## RECORDS FOR THE TASK
___

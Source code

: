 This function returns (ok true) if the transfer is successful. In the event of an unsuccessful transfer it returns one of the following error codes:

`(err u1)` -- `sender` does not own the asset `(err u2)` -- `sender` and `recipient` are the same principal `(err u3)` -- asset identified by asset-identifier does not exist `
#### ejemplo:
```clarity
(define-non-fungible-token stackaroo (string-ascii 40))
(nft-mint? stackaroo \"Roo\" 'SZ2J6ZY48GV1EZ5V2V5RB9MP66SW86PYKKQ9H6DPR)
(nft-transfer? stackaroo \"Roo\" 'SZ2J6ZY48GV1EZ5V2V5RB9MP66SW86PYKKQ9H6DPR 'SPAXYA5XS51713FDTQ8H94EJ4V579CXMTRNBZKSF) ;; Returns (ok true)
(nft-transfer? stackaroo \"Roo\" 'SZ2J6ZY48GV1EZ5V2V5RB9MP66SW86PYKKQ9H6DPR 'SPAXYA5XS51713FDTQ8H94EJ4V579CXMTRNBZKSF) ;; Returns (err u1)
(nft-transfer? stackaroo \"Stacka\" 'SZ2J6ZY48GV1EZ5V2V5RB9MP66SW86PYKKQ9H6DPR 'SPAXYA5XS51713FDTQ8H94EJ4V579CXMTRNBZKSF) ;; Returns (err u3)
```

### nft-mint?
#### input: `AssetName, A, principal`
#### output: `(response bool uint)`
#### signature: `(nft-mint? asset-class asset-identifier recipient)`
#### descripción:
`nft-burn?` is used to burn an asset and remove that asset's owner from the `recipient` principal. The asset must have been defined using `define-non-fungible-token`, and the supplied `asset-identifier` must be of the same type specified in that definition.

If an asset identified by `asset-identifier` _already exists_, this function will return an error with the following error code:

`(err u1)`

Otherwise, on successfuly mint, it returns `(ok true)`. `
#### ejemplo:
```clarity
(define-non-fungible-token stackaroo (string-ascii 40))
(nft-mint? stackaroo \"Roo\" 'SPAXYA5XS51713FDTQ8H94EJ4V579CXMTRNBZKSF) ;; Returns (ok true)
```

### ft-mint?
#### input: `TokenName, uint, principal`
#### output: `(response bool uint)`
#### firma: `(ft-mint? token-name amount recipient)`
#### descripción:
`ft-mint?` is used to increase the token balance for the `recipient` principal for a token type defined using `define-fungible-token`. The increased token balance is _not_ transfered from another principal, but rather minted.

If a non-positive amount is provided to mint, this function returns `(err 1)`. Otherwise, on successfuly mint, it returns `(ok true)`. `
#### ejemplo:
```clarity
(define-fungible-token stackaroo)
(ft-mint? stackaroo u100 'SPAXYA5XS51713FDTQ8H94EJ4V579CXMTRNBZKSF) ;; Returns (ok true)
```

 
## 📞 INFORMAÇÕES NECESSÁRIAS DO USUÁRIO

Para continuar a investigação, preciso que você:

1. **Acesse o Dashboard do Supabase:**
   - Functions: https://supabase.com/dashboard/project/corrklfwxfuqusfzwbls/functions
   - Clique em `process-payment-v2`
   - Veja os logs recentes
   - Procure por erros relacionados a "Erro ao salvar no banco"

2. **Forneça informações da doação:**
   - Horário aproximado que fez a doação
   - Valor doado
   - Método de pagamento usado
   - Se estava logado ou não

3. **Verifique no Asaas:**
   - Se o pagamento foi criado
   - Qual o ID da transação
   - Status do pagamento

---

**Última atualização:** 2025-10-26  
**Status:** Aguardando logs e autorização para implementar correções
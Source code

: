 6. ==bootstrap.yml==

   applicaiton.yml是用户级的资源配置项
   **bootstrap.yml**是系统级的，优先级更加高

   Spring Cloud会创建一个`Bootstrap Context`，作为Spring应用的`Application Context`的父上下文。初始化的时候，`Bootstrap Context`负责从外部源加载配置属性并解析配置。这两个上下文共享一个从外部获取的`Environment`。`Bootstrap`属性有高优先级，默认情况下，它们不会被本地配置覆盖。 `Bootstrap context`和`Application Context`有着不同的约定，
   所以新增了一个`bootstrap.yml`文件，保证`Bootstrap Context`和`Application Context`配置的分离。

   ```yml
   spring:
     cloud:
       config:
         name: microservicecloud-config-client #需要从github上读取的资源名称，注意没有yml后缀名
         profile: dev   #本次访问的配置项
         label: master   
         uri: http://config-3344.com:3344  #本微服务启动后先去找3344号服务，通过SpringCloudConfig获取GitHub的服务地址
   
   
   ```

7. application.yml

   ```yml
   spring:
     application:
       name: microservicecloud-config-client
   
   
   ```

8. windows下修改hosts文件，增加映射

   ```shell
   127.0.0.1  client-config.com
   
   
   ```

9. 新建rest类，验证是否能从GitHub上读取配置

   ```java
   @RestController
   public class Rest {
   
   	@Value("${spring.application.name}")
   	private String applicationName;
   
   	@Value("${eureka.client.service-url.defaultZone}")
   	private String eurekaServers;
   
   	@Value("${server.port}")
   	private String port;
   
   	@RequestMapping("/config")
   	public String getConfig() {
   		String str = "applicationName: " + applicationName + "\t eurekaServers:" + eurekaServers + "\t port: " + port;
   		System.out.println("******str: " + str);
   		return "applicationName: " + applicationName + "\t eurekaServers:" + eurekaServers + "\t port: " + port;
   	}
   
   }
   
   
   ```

___

## YOUR GOAL
Look over the records. Copy the lines that include the word "microservicecloud".

## REPLY
         name: microservicecloud-config-client #需要从github上读取的资源名称，注意没有yml后缀名
       name: microservicecloud-config-client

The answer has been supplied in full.